The late 2024 earnings miss broke a streak of 33 consecutive quarters where The Trade Desk met or beat its own financial targets. The stock dropped sharply before recovering in early 2025. The incident is worth noting not because the miss was large, but because it showed how much the market expects consistent execution. A single stumble produced an outsized reaction. That dynamic will matter to anyone watching this company going forward.
The risks are specific and documented. Two large advertising holding companies each accounted for more than 10% of gross billings in 2025. If either pulls back or switches platforms with 60 days notice, which their contracts allow, revenue could drop materially. Google is both a supplier of ad inventory and a direct competitor. If Google limits access to its ad supply, The Trade Desk cannot easily replace the same quality of traffic elsewhere. Privacy laws in California, across other U.S. states, and in Europe are tightening the rules around data tracking. As more people opt out of being tracked, the platform becomes less useful to advertisers, which could cause them to spend less. Connected TV and video advertising are the fastest-growing parts of the business, but that concentration also means any slowdown in those channels would land hard.

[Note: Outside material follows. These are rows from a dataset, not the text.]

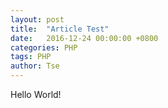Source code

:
 ```yaml
---
layout: post
title:  "Article Test"
date:   2016-12-24 00:00:00 +0800
categories: PHP
tags: PHP
author: Tse
---
```


Hello World!
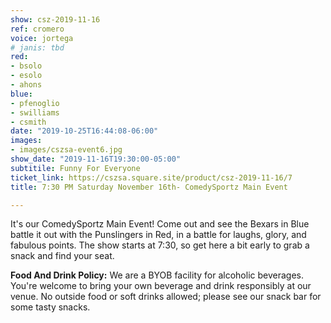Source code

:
 ```yaml
---
show: csz-2019-11-16
ref: cromero
voice: jortega
# janis: tbd
red:
- bsolo
- esolo
- ahons
blue:
- pfenoglio
- swilliams
- csmith
date: "2019-10-25T16:44:08-06:00"
images:
- images/cszsa-event6.jpg
show_date: "2019-11-16T19:30:00-05:00"
subtitile: Funny For Everyone
ticket_link: https://cszsa.square.site/product/csz-2019-11-16/7
title: 7:30 PM Saturday November 16th- ComedySportz Main Event

---
```

It's our ComedySportz Main Event! Come out and see the Bexars in Blue battle it out with the Punslingers in Red, in a battle for laughs, glory, and fabulous points. The show starts at 7:30, so get here a bit early to grab a snack and find your seat.

**Food And Drink Policy:** We are a BYOB facility for alcoholic beverages. You're welcome to bring your own beverage and drink responsibly at our venue. No outside food or soft drinks allowed; please see our snack bar for some tasty snacks.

The Trade Desk is building its own answer to the cookie problem. It developed an open-source identity tool called Unified ID 2.0, which converts email addresses or phone numbers into anonymous identifiers that can be used for ad targeting without directly identifying anyone. A European version called EUID launched in limited testing in 2023. Whether Unified ID 2.0 gets wide enough adoption across publishers, browsers, and advertisers to replace cookie-based tracking is one of the most important unresolved questions hanging over the business.
Operating costs grew in 2025, but the company still improved its operating margin. Total operating expenses as a percentage of revenue fell from 83% in 2024 to 80% in 2025. Platform operations costs rose 31% in a single year, largely because of higher hosting expenses tied to artificial intelligence features and increased query volume. That cost line will keep climbing as AI becomes a bigger part of the platform. The company also added headcount across sales, engineering, and operations. Cash from operations reached $993 million in 2025, up 34% from $739 million in 2024, which gives The Trade Desk room to keep investing without needing to borrow.
The entire model scales on one core assumption: that advertisers will keep shifting more of their budgets toward programmatic buying on the open internet, and that The Trade Desk will capture a growing share of that shift. The digital advertising market is reported to exceed $700 billion annually, and the total addressable market reportedly surpassed $1 trillion for the first time in 2024. But the size of the market only matters if The Trade Desk can defend its position inside it against Google, Amazon, and other large competitors who are also investing heavily in programmatic tools.